───── Data ─────

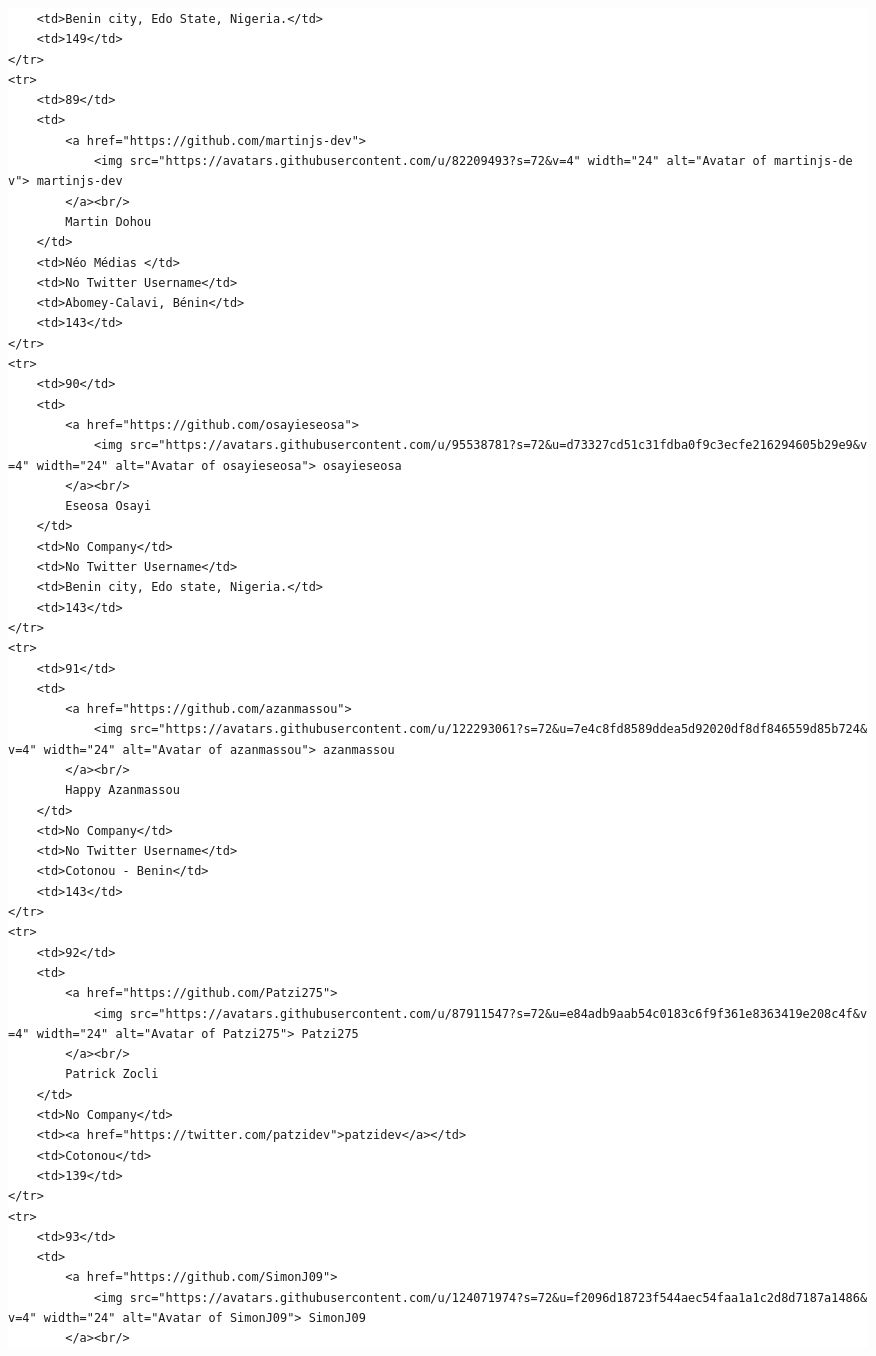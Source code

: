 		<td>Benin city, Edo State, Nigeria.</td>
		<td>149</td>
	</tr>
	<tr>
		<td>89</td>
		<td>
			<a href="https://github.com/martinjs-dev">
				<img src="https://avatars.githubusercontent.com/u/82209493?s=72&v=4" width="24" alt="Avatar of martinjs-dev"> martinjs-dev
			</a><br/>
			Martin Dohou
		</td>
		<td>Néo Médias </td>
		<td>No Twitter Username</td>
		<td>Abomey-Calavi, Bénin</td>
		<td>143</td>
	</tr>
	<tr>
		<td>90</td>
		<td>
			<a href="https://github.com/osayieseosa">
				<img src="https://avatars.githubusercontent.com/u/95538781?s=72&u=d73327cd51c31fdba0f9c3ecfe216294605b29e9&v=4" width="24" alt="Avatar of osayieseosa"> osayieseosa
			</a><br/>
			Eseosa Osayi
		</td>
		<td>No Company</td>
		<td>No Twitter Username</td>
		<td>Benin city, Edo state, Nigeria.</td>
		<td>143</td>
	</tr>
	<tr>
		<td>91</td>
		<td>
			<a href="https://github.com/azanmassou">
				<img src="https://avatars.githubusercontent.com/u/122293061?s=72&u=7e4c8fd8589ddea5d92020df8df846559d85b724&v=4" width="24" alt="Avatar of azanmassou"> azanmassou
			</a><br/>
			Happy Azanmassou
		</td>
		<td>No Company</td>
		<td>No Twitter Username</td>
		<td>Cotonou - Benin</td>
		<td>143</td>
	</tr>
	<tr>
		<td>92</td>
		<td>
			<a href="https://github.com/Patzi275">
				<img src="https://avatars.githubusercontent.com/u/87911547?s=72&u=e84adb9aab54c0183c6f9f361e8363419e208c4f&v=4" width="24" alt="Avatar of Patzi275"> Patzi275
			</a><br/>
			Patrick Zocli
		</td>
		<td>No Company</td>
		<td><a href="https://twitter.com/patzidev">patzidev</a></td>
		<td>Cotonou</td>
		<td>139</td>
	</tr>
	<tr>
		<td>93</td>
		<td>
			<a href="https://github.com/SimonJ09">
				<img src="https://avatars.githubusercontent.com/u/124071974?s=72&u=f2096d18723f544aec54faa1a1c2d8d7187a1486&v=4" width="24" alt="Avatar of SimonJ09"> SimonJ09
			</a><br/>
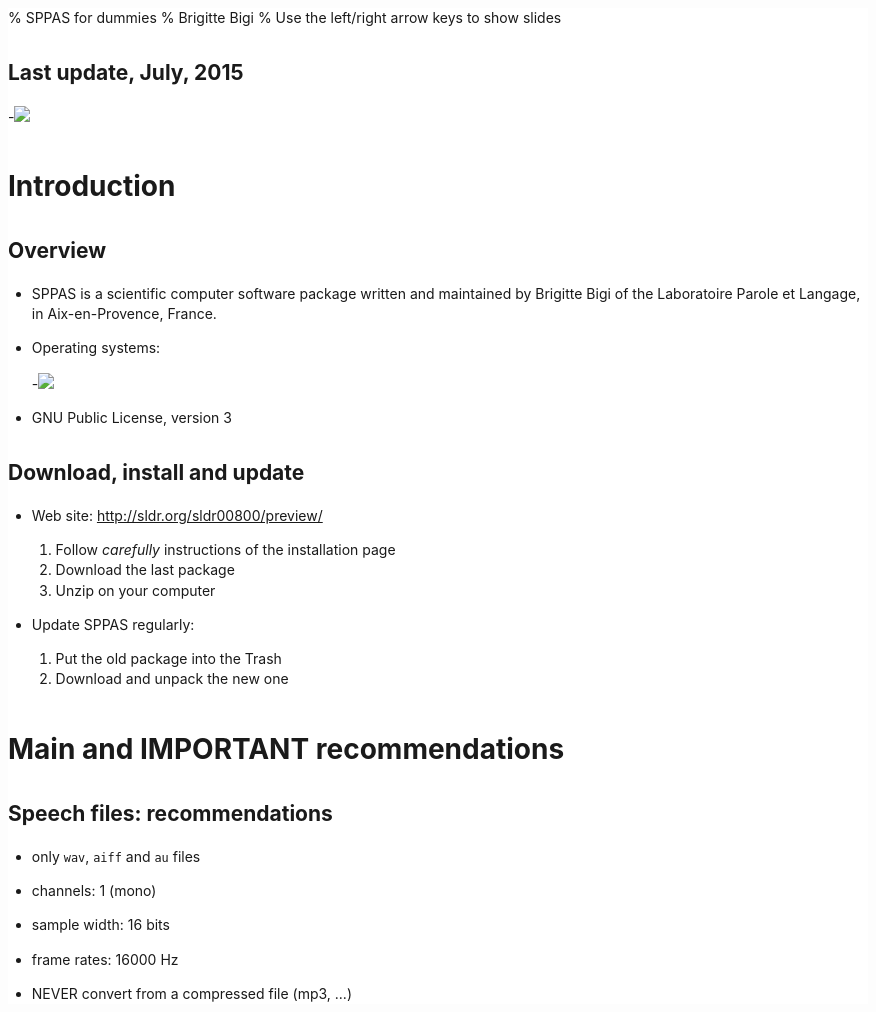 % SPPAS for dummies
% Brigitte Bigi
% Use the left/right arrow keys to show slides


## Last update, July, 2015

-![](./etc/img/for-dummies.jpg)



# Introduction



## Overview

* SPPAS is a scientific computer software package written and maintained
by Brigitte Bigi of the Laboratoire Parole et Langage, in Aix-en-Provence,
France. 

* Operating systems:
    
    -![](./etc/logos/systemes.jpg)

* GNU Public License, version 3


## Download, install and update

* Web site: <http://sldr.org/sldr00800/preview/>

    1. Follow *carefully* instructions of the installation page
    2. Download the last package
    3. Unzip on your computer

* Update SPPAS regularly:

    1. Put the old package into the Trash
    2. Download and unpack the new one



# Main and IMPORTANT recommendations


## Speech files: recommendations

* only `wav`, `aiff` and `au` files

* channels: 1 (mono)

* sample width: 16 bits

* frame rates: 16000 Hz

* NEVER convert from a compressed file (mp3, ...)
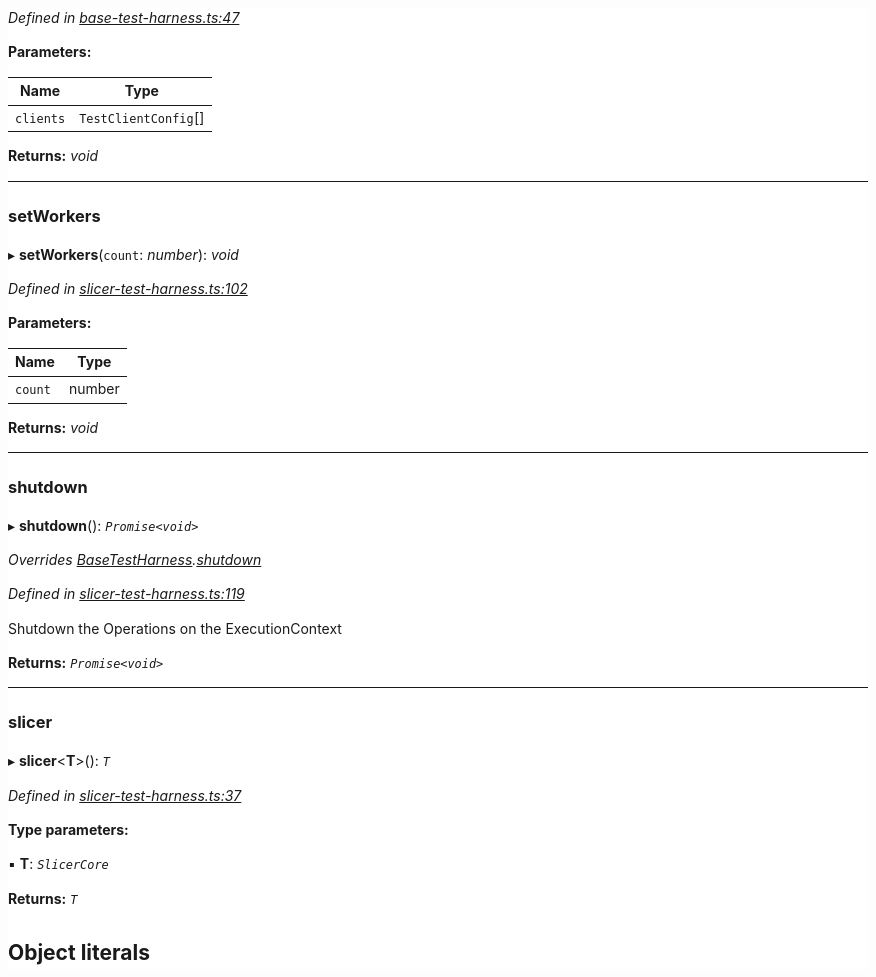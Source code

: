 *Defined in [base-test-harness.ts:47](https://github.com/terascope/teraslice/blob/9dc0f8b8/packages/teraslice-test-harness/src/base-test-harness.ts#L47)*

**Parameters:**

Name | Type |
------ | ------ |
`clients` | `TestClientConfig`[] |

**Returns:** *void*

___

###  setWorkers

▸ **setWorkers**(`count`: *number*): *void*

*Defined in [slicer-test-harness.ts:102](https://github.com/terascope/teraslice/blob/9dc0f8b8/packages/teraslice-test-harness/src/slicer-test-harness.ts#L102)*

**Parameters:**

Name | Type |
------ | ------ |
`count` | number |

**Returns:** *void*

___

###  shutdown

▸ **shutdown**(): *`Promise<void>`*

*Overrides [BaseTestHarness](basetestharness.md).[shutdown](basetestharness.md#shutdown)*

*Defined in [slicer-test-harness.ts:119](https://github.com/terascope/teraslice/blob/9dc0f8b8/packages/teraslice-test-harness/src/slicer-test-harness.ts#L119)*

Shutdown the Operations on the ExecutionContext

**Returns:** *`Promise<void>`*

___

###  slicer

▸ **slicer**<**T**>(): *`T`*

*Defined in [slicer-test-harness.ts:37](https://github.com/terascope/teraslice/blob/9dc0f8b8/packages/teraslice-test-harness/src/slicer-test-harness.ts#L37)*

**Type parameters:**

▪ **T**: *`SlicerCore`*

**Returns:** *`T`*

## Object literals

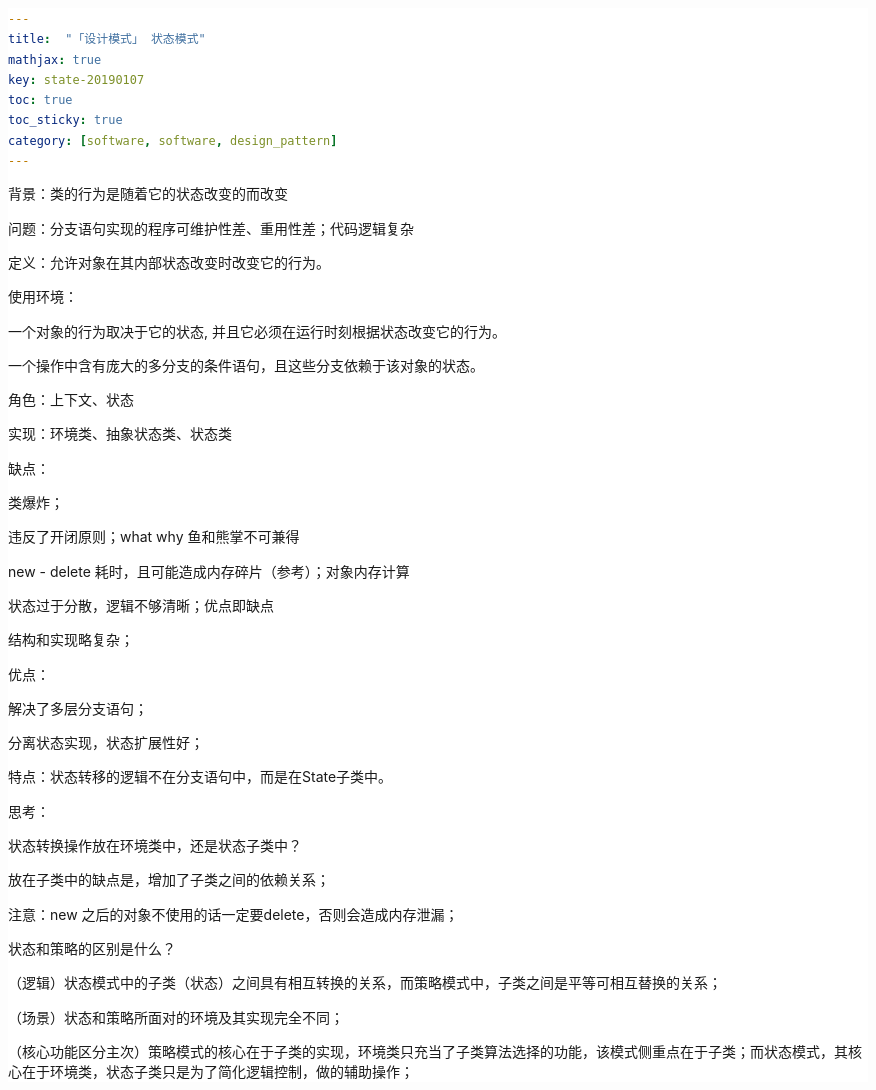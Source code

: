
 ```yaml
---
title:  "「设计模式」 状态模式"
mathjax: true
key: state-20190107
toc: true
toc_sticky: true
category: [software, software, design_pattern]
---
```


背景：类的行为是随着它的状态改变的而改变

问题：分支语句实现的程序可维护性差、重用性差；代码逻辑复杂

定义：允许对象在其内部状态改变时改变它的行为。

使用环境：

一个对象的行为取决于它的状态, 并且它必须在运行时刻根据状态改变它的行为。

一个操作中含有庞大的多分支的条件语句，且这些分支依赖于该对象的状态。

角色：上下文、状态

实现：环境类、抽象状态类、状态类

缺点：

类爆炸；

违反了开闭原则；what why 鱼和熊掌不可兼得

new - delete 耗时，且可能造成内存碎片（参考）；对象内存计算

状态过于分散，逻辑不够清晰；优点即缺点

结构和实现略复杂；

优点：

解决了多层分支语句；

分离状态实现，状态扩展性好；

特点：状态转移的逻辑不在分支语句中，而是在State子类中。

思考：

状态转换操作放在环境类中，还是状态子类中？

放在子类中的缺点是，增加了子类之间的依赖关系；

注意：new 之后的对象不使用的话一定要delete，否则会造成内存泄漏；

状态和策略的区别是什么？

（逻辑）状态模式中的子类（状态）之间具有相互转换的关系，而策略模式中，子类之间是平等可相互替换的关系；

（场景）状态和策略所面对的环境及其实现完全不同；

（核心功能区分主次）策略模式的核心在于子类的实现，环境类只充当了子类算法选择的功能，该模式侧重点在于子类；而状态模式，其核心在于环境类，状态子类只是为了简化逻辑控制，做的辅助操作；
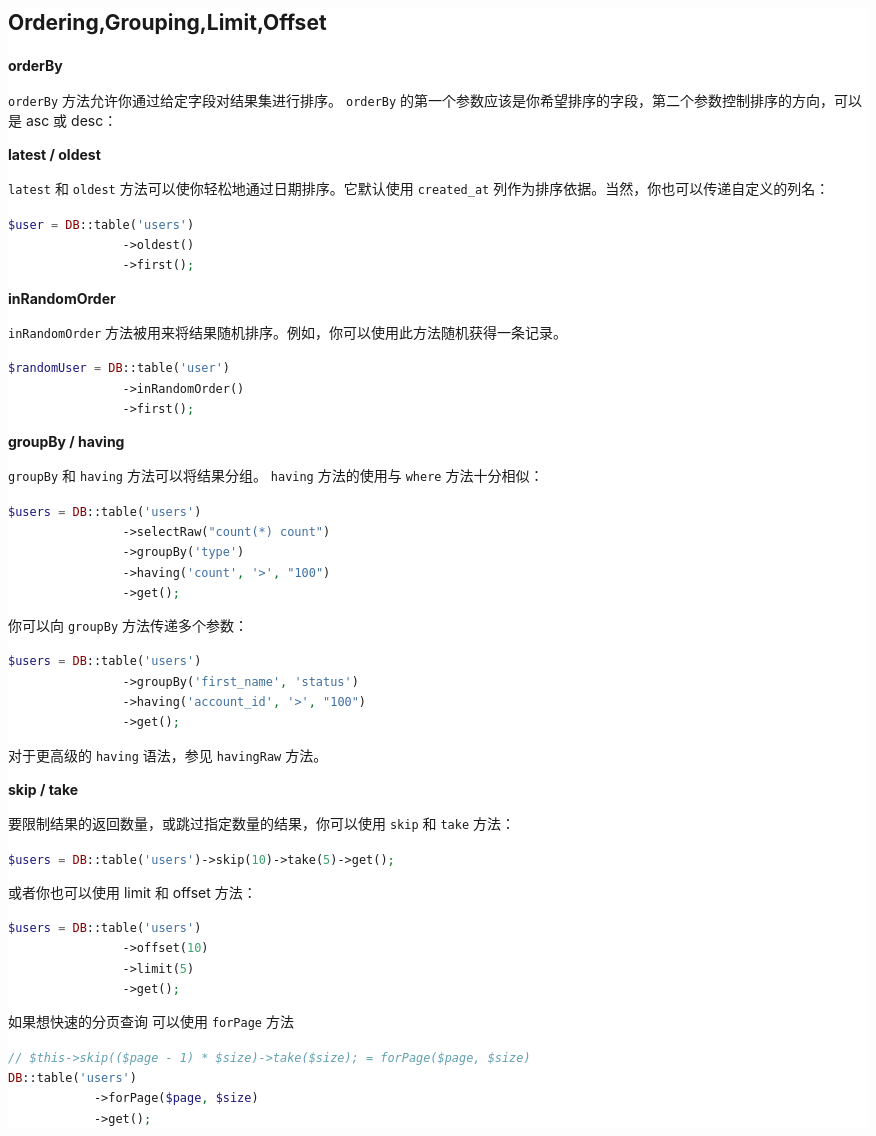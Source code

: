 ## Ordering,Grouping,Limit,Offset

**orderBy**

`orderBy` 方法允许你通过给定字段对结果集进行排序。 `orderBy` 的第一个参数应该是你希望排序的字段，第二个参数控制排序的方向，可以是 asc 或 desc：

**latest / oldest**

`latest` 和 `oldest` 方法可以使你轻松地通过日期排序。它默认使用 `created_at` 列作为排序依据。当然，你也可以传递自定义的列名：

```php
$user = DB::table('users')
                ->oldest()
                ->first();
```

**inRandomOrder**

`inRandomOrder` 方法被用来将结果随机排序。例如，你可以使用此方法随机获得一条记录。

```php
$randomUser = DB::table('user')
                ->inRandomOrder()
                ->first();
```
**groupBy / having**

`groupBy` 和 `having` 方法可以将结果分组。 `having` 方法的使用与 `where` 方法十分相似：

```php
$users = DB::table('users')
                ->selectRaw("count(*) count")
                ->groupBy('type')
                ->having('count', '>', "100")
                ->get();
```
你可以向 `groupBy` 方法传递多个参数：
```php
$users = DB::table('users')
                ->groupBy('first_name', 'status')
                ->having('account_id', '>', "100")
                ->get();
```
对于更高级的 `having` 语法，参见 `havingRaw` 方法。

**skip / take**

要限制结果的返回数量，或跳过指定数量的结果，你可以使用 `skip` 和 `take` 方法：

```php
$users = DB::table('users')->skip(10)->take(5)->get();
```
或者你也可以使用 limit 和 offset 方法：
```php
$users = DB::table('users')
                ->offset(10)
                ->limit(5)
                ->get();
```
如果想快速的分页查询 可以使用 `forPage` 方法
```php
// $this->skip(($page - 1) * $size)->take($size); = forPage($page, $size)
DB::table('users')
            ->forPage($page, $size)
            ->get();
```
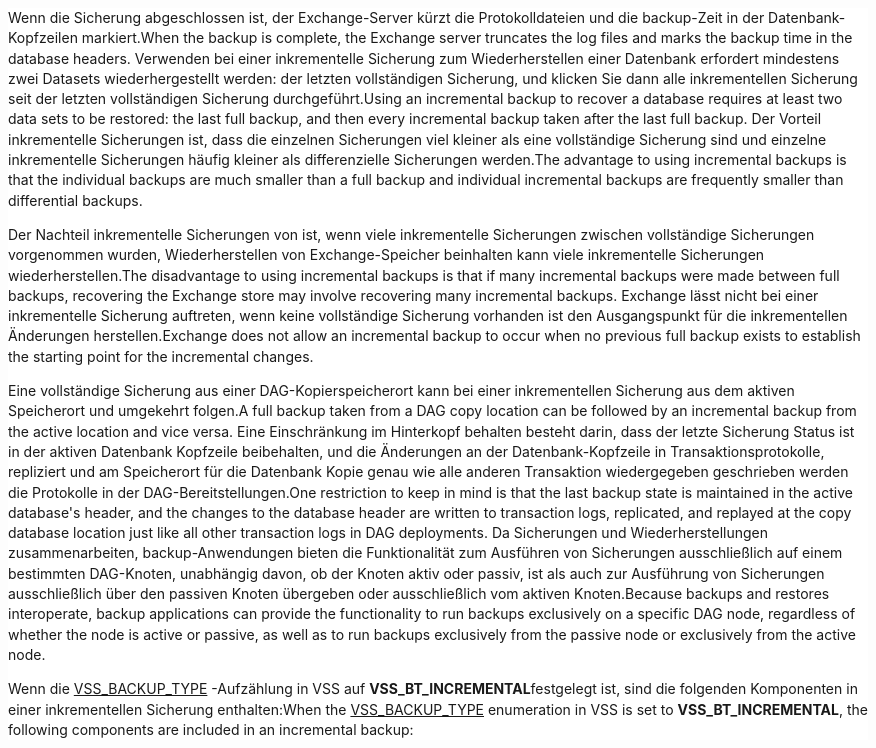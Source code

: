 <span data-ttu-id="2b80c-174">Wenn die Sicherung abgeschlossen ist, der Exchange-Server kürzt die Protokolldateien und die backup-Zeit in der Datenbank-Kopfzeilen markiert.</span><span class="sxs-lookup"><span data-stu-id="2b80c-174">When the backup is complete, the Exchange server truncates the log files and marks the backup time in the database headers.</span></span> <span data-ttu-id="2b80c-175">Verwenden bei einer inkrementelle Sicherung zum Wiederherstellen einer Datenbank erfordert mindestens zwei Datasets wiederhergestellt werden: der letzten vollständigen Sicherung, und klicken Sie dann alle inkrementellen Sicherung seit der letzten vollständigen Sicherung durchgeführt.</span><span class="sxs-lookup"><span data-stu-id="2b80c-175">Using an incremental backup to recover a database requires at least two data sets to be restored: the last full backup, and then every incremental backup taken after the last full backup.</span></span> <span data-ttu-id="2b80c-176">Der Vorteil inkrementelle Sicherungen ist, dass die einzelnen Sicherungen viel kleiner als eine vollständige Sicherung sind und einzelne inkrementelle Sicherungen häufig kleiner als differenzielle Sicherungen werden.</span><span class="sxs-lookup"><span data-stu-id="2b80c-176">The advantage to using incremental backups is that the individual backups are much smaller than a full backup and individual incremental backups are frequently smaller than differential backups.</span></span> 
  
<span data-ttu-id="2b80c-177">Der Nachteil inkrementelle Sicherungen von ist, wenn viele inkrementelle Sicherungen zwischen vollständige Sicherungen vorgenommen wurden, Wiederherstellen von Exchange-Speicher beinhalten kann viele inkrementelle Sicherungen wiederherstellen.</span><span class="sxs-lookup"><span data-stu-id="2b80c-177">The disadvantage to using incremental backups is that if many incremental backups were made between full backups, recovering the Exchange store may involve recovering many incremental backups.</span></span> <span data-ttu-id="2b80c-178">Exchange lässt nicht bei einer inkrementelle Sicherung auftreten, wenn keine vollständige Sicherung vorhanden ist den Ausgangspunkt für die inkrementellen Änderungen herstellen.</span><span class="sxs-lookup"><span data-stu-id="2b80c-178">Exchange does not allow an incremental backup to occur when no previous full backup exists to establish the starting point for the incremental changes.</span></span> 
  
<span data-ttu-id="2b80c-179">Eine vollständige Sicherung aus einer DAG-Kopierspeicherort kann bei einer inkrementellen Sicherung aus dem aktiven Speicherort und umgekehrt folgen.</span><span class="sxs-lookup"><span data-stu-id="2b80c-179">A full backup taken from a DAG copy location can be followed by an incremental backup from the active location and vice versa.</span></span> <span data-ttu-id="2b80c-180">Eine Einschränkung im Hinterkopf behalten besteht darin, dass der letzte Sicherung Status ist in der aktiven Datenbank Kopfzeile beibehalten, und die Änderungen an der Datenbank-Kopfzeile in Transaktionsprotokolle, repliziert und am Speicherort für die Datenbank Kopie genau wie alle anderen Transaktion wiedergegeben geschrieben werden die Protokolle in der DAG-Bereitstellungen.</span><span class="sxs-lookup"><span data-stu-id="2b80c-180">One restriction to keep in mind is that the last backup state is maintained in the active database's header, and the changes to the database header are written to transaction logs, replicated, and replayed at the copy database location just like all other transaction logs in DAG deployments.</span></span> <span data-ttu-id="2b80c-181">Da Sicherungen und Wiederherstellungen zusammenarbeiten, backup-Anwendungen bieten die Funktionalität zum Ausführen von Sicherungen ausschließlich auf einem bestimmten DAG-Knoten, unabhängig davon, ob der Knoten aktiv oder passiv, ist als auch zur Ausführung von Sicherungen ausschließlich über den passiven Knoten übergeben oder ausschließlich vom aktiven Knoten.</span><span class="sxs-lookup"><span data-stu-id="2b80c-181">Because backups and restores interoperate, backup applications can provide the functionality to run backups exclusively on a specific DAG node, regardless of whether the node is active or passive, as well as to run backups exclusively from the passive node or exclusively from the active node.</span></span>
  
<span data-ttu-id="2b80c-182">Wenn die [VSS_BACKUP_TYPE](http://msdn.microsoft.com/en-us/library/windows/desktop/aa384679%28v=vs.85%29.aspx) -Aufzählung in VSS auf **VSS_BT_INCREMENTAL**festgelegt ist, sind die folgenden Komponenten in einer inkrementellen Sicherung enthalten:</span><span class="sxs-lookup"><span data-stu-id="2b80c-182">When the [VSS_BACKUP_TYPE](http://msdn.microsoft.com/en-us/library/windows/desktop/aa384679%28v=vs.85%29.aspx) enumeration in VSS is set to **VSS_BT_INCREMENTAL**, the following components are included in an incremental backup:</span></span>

─────

Directions for this task: Search the lines above for the string "void" and copy each line that has it.

Task response:
**Returns:** *void*
▸ **setWorkers**(`count`: *number*): *void*
**Returns:** *void*
▸ **shutdown**(): *`Promise<void>`*
**Returns:** *`Promise<void>`*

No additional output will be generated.